Thor: Love and Thunder (2022) (Review)

 

Thor has always been the Marvel Cinematic Universes' most inconsistent character. After the rocky start of his first two solo entries, Chris Hemsworth found the characters' feet and established the God of Thunder in his third adventure, Ragnarok (and subsequent Avenger team-up features, particularly Infinity War), as a charismatic hero overcoming various tragedies with a sense of optimism. Thor: Love and Thunder had the makings of a victory lap for the character,

Following the events of Avengers: Endgame, Thor (Hemsworth) responds to a distress call from a planet attacked by Gorr (Christian Bale), the self-proclaimed God Butcher, yielding a sword with dangerous powers. Alongside Valkyrie (Tessa Thompson) and Jane Foster (Natalie Portman), who has been granted the powers of Thor by Mjolnir as she attempts to fight an aggressive cancer diagnosis, the team seeks to save New Asgard's children before Gorr's plan can unravel. 

Given the success of Thor: Ragnarok, and the need for Marvel to steady the ship with a reliable figure as Phase Four seeks to introduce newer, lesser-known heroes with an eye on the future of the franchise, Thor: Love and Thunder makes sense. As a somewhat more self-contained entry that operates as a glorified epilogue to the original Thor trilogy while relying on a well-established and fondly-embrace formula married together by a quirky duo, Love and Thunder should have been the safest bet in the fourth phase wheelhouse. But unfortunately, lightning doesn't always strike twice.

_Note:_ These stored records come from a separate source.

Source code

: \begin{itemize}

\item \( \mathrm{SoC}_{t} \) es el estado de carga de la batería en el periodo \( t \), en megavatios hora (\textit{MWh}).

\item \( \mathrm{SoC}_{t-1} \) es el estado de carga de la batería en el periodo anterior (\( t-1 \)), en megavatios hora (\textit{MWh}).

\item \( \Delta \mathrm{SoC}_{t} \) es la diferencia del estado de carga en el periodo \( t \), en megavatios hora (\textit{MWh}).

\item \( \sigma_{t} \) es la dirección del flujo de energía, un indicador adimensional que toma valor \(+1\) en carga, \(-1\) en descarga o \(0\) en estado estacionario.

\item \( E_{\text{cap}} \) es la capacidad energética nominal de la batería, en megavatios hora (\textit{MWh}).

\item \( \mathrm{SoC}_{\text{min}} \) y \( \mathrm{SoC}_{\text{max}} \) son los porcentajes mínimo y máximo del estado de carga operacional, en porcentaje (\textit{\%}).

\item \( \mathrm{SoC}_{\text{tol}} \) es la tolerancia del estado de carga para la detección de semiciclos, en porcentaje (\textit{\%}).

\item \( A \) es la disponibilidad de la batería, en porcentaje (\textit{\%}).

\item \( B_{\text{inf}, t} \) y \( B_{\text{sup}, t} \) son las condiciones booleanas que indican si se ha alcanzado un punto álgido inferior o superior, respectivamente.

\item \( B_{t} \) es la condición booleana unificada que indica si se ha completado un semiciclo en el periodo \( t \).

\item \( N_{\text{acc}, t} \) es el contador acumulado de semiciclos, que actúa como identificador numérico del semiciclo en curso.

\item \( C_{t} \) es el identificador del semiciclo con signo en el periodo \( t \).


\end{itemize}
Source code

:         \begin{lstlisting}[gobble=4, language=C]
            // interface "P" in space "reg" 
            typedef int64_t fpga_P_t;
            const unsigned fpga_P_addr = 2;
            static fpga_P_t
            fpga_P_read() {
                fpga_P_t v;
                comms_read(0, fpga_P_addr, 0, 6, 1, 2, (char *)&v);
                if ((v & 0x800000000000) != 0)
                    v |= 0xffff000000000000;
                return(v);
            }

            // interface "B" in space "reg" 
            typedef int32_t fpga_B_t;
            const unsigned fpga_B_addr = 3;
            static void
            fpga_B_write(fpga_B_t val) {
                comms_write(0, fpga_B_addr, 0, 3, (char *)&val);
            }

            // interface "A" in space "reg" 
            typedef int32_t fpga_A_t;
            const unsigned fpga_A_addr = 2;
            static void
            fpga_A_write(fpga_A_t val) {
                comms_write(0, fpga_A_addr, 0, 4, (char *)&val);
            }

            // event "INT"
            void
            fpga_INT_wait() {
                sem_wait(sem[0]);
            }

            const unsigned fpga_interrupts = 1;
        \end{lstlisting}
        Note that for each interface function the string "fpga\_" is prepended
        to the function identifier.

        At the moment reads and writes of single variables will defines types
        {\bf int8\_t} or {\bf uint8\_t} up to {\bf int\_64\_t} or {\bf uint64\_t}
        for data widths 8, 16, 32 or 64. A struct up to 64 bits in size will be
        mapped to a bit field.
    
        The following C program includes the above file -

Rather symbolically reflected in the opening act, when the Guardians of the Galaxy quickly dip after fulfilling their contractual obligations, there's a tiredness coursing through Love and Thunder that makes the whole endeavor feel more like a chore than a film ever should be - a "let's get this over and done with shall we". Lacking the energy and excitement that these blockbuster tentpoles thrive on, the strong narrative direction that would embed some meaning into the events, and any strong thematic depth or emotional resonance, Love and Thunder is a major misfire for Marvel.

Waititi's screenplay, co-written alongside Jennifer Kaytin Robinson, is overstuffed, with a handful of underdeveloped narrative threads cluttered together without the space or time taken to develop them in a meaningful, impactful way. Take Bale's Gorr for example, rather brilliantly played with real potential, but never given the scope or opportunity to reach the promising levels set by the film's prologue - arguably the film's strongest scenes. With no clear goal for the film in the wider scheme of the Marvel Cinematic Universe, little character development, and an emotional core that feels somewhat hollow given both its inevitability and how hastily we reach it, the whole film seems rickety, failing to commit to anything wholeheartedly and suffering as a result.

Waititi's work as director doesn't fare much better either. Tonally, Love and Thunder's slapstick approach is often at the expense of the drama, action and emotion, overplaying forced gags - those damn goats! - that distract from superior moments that end up missing the mark. Where the MCU has thrived in the past is in incorporating different genres into the superhero template but here, buoyed by the success of Ragnarok, Waititi tries to offer up a carbon copy - but with fewer laughs and less of the magic that made that installment a success, the comedown is felt even harder. He does find greatness in one scene though: the Shadowrealm sequence is really terrific work.

Hemsworth continues to play himbo Thor well, even when overegged by a screenplay that pushes the silliness too far and the character begins to regress towards an earlier, less accomplished version of himself that undoes Ragnarok and Infinity War's development in particular. No matter how hard Portman tries, Jane Foster remains one of the more laborious characters in the MCU, with her hurried transition into Mighty Thor too rushed to really appreciate. 

Thompson is the glue holding this film together, a vivacious presence who cultivates brilliant chemistry with anyone and everyone she could share a scene with. At this moment in time, the MCU should really be placing stock in her Valkyrie as the franchise's future. And as mentioned, Bale's work is terrific but Gorr could have risen to the villain's echelon if the screenplay had spent more time developing him as the imposing threat that Bale could so capably achieve.

Thor: Love and Thunder's greatest enemy is self-indulgence. Taika Waititi lets the acclaim of Ragnarok dictate too much of the tone, and without the impressive gags to lift it up, an overarching goal, or the demonstration of any restraint, it massively falters. With Waititi's idiosyncratic style wearing so thin, despite the best efforts of the cast, Love and Thunder is proof that lightning doesn't always strike twice.